A prática, porém, chega a fazer parte do imaginário da
população brasileira, que se acostumou a ver "grandes nomes” da política local
também como os proprietários dos meios de comunicação de massa de seus estados.
Não à toa, os coronéis da mídia substituíram os antigos coronéis, e hoje
dominam o espaço público da comunicação em todo o país.
Há muitos anos, organizações que defendem a democratização
dos meios de comunicação e o respeito à Constituição denunciam esta prática.
Não só porque nossa lei maior já a proíbe, mas porque seus efeitos para a saúde
da nossa democracia são óbvios: favorecimento político, interferência no debate
de ideias, violação do direito de acesso à informação, maculação de eleições
livres, entre tantos outros.
Afinal, a tentação de um político dono de uma emissora
certamente passará por usar o veículo para atacar seus adversários e elogiar
seus aliados (ou sua própria gestão). E aí quem perde somos todos nós.
A população sabe disso. Em pesquisa realizada em 2013 pelo
Instituto Patrícia Galvão e pelo DataPopular, apesar de 35% acharem que a
prática é permitida (como dissemos no início), 63% dos entrevistados se
mostraram contrários à propriedade de meios por políticos. O mesmo estudo
mostrou que 69% consideram que ser dono de TV ou rádio dá mais chances para que
o candidato seja eleito. O estudo também revela que 44% da população não sabe
que, para obter uma emissora de rádio ou televisão, é necessária a autorização
do Estado.
Os números não espantam. Nem o Ministério das Comunicações,
que é o responsável pela fiscalização do setor neste sentido, dá bola para o problema.
Diz que a lei proíbe o controle e a gestão dos canais, mas não a propriedade. E
assim o coronelismo eletrônico continua.
O Ministério Público Federal, entretanto, percebeu que já
passou da hora de algo ser feito. Com a autorização do Procurador-Geral da
República, Rodrigo Janot, procuradores de São Paulo receberam na segunda-feira
23 uma representação, assinada por diversas entidades da sociedade civil, entre
elas o Intervozes, pedindo o cancelamento das concessões, permissões e
autorizações de radiodifusão outorgadas a pessoas jurídicas que possuam
políticos titulares de mandato eletivo como sócios ou associados.

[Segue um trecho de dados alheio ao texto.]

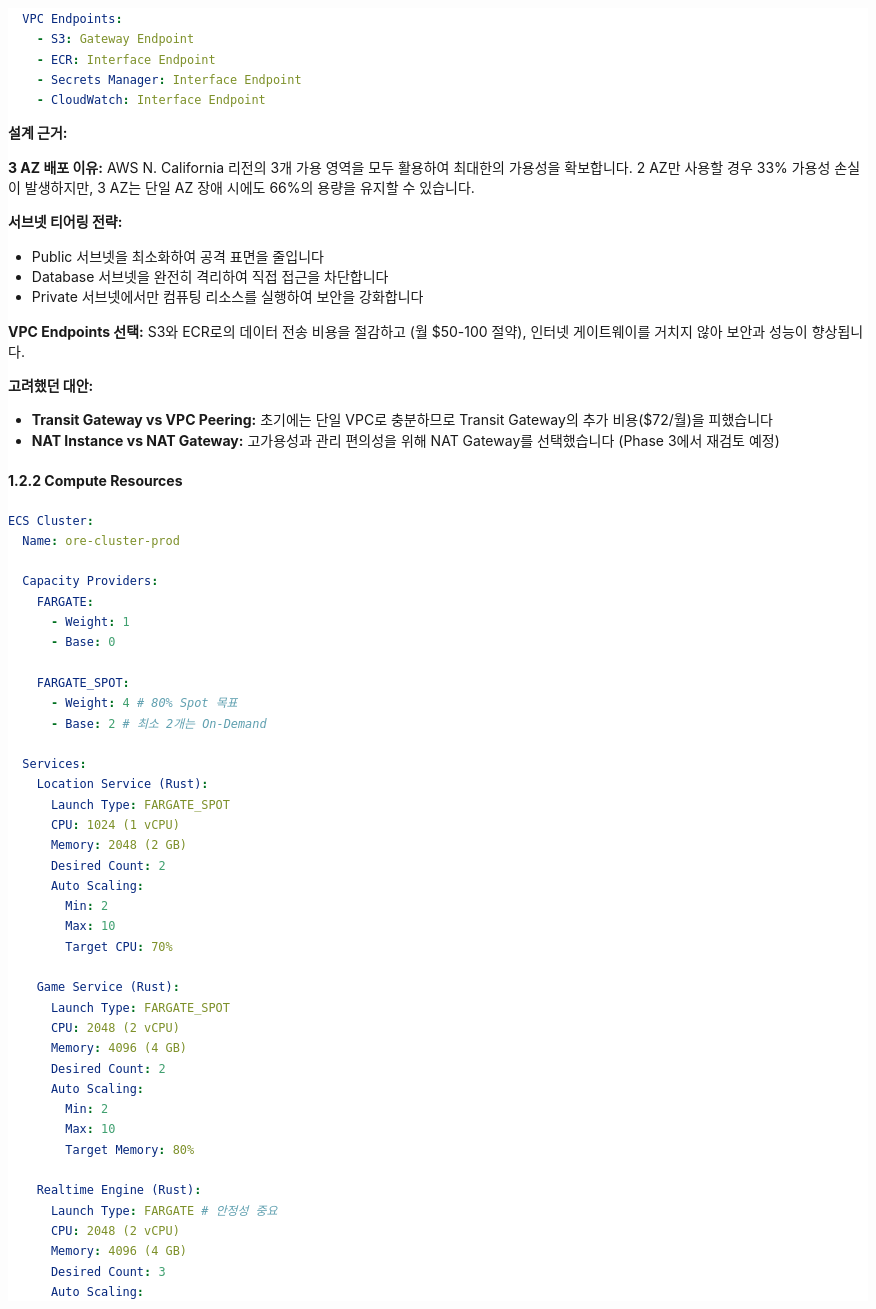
 ```yaml
  VPC Endpoints:
    - S3: Gateway Endpoint
    - ECR: Interface Endpoint
    - Secrets Manager: Interface Endpoint
    - CloudWatch: Interface Endpoint
```

**설계 근거:**

**3 AZ 배포 이유:** AWS N. California 리전의 3개 가용 영역을 모두 활용하여 최대한의 가용성을 확보합니다. 2 AZ만 사용할 경우 33% 가용성 손실이 발생하지만, 3 AZ는 단일 AZ 장애 시에도 66%의 용량을 유지할 수 있습니다.

**서브넷 티어링 전략:**

- Public 서브넷을 최소화하여 공격 표면을 줄입니다
- Database 서브넷을 완전히 격리하여 직접 접근을 차단합니다
- Private 서브넷에서만 컴퓨팅 리소스를 실행하여 보안을 강화합니다

**VPC Endpoints 선택:** S3와 ECR로의 데이터 전송 비용을 절감하고 (월 $50-100 절약), 인터넷 게이트웨이를 거치지 않아 보안과 성능이 향상됩니다.

**고려했던 대안:**

- **Transit Gateway vs VPC Peering:** 초기에는 단일 VPC로 충분하므로 Transit Gateway의 추가 비용($72/월)을 피했습니다
- **NAT Instance vs NAT Gateway:** 고가용성과 관리 편의성을 위해 NAT Gateway를 선택했습니다 (Phase 3에서 재검토 예정)

#### 1.2.2 Compute Resources

```yaml
ECS Cluster:
  Name: ore-cluster-prod

  Capacity Providers:
    FARGATE:
      - Weight: 1
      - Base: 0

    FARGATE_SPOT:
      - Weight: 4 # 80% Spot 목표
      - Base: 2 # 최소 2개는 On-Demand

  Services:
    Location Service (Rust):
      Launch Type: FARGATE_SPOT
      CPU: 1024 (1 vCPU)
      Memory: 2048 (2 GB)
      Desired Count: 2
      Auto Scaling:
        Min: 2
        Max: 10
        Target CPU: 70%

    Game Service (Rust):
      Launch Type: FARGATE_SPOT
      CPU: 2048 (2 vCPU)
      Memory: 4096 (4 GB)
      Desired Count: 2
      Auto Scaling:
        Min: 2
        Max: 10
        Target Memory: 80%

    Realtime Engine (Rust):
      Launch Type: FARGATE # 안정성 중요
      CPU: 2048 (2 vCPU)
      Memory: 4096 (4 GB)
      Desired Count: 3
      Auto Scaling:
```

No total, 32 deputados federais e 8 senadores são
denunciados. As entidades também pedem a responsabilização da União, via
Ministério das Comunicações, pela falta de fiscalização do serviço público de
radiodifusão.
Elas lembram, no documento, que o próprio Supremo Tribunal
Federal já se posicionou sobre o tema. Na Ação Penal 530, a ministra Rosa Weber
afirmou, em seu voto, que, "a proibição específica de que parlamentares
detenham o controle sobre empresas de (...) de radiodifusão” visou evitar o
"risco de que o veículo de comunicação, ao invés de servir para o livre debate
e informação, fosse utilizado apenas em benefício do parlamentar, deturpando a
esfera do discurso público”.
Para a ministra do STF, "democracia não consiste apenas na
submissão dos governantes a aprovação em sufrágios periódicos. Sem que haja
liberdade de expressão e de crítica às políticas públicas, direito à informação
e ampla possibilidade de debate de todos os temas relevantes para a formação da
opinião pública, não há verdadeira democracia”. E "para garantir esse espaço
livre para o debate público, não é suficiente coibir a censura, mas é
necessário igualmente evitar distorções provenientes de indevido uso do poder
econômico ou político”.
O Ministério Público Federal de São Paulo concorda com a
tese. Tanto que já ingressou com ação pedindo o cancelamento das licenças sob
controle de três deputados federais do estado: Antônio Bulhões (PRB); Baleia
Rossi (PMDB) e Beto Mansur (PRB). A expectativa das organizações agora é que,
sendo a representação distribuída aos procuradores dos demais estados, uma
série de ações contra os políticos donos da mídia pipoque Brasil afora.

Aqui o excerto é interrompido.